■ **TASK OBJECTIVE**: Copy out exactly the stretch of the listing below that begins at the line containing "authorized to act on behalf of, the" and ends at the line containing "[Have a Disability?", and copy nothing outside it.

■ **AVAILABLE RECORDS**:
★ ★ ★ ★ ★

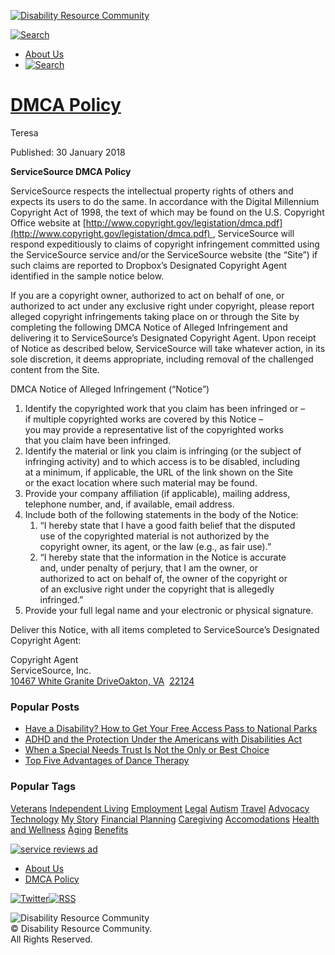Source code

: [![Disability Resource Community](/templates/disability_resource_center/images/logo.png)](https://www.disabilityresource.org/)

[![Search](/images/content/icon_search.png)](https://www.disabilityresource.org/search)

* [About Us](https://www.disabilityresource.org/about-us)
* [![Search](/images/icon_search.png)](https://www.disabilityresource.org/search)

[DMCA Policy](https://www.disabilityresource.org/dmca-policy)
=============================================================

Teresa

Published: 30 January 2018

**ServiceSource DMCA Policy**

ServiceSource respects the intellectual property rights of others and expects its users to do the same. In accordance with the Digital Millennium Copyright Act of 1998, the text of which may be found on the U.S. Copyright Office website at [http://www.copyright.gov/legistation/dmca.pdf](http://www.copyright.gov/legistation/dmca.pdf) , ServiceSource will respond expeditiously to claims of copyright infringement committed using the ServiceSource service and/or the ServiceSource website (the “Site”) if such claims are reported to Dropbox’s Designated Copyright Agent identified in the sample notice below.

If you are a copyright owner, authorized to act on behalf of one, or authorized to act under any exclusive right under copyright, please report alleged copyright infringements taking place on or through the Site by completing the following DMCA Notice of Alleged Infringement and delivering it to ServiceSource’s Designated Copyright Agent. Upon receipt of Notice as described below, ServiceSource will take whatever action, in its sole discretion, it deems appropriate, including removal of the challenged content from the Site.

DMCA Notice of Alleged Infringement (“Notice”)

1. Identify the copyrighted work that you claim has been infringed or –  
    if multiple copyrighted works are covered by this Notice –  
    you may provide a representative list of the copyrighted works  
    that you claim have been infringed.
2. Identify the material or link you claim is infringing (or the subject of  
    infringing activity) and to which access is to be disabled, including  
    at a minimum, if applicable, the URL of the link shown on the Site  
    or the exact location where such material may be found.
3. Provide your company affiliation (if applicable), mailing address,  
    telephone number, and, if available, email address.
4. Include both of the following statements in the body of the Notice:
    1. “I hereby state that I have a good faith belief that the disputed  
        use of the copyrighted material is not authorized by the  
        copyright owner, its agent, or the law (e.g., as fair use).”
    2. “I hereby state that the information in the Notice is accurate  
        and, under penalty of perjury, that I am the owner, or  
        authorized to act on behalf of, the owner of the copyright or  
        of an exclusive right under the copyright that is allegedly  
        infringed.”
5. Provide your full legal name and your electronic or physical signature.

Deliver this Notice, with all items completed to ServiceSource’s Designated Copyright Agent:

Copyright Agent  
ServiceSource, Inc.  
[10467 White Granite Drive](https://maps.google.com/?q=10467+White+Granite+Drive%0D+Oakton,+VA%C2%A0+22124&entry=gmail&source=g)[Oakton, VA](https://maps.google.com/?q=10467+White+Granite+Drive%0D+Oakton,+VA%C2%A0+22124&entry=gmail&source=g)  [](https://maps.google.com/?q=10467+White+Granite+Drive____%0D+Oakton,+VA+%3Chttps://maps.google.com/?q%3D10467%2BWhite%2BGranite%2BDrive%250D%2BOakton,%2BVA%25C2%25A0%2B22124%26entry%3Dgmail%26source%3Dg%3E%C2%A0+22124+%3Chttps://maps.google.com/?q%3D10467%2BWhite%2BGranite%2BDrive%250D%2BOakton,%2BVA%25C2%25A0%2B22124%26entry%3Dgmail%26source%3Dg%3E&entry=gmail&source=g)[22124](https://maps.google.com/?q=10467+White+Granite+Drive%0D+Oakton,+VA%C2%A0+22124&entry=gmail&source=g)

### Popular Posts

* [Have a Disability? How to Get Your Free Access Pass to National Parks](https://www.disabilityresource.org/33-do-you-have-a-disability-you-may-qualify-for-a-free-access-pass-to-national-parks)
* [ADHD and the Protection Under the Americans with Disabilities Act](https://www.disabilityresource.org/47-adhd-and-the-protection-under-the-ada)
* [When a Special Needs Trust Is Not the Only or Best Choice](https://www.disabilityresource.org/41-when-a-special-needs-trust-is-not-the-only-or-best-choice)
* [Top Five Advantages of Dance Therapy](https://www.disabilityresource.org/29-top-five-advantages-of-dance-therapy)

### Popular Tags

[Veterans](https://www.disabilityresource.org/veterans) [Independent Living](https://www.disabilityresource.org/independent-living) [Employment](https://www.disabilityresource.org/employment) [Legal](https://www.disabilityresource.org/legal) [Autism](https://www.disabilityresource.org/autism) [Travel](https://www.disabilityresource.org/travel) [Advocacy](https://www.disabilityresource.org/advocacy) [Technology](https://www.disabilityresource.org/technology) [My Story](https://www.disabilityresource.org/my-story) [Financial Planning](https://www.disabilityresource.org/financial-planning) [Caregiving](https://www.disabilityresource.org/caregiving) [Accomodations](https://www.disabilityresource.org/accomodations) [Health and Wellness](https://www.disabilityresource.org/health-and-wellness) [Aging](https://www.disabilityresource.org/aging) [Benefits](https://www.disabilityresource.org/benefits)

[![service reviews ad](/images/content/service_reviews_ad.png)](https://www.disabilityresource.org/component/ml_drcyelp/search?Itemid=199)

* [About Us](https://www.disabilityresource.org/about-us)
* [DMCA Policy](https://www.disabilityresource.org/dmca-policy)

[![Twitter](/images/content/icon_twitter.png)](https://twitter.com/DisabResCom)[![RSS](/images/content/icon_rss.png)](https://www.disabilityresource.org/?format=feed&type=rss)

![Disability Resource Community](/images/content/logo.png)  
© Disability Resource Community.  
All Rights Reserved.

★ ★ ★ ★ ★

■ **RESPONSE**:
        authorized to act on behalf of, the owner of the copyright or  
        of an exclusive right under the copyright that is allegedly  
        infringed.”
5. Provide your full legal name and your electronic or physical signature.

Deliver this Notice, with all items completed to ServiceSource’s Designated Copyright Agent:

Copyright Agent  
ServiceSource, Inc.  
[10467 White Granite Drive](https://maps.google.com/?q=10467+White+Granite+Drive%0D+Oakton,+VA%C2%A0+22124&entry=gmail&source=g)[Oakton, VA](https://maps.google.com/?q=10467+White+Granite+Drive%0D+Oakton,+VA%C2%A0+22124&entry=gmail&source=g)  [](https://maps.google.com/?q=10467+White+Granite+Drive____%0D+Oakton,+VA+%3Chttps://maps.google.com/?q%3D10467%2BWhite%2BGranite%2BDrive%250D%2BOakton,%2BVA%25C2%25A0%2B22124%26entry%3Dgmail%26source%3Dg%3E%C2%A0+22124+%3Chttps://maps.google.com/?q%3D10467%2BWhite%2BGranite%2BDrive%250D%2BOakton,%2BVA%25C2%25A0%2B22124%26entry%3Dgmail%26source%3Dg%3E&entry=gmail&source=g)[22124](https://maps.google.com/?q=10467+White+Granite+Drive%0D+Oakton,+VA%C2%A0+22124&entry=gmail&source=g)

### Popular Posts

* [Have a Disability? How to Get Your Free Access Pass to National Parks](https://www.disabilityresource.org/33-do-you-have-a-disability-you-may-qualify-for-a-free-access-pass-to-national-parks)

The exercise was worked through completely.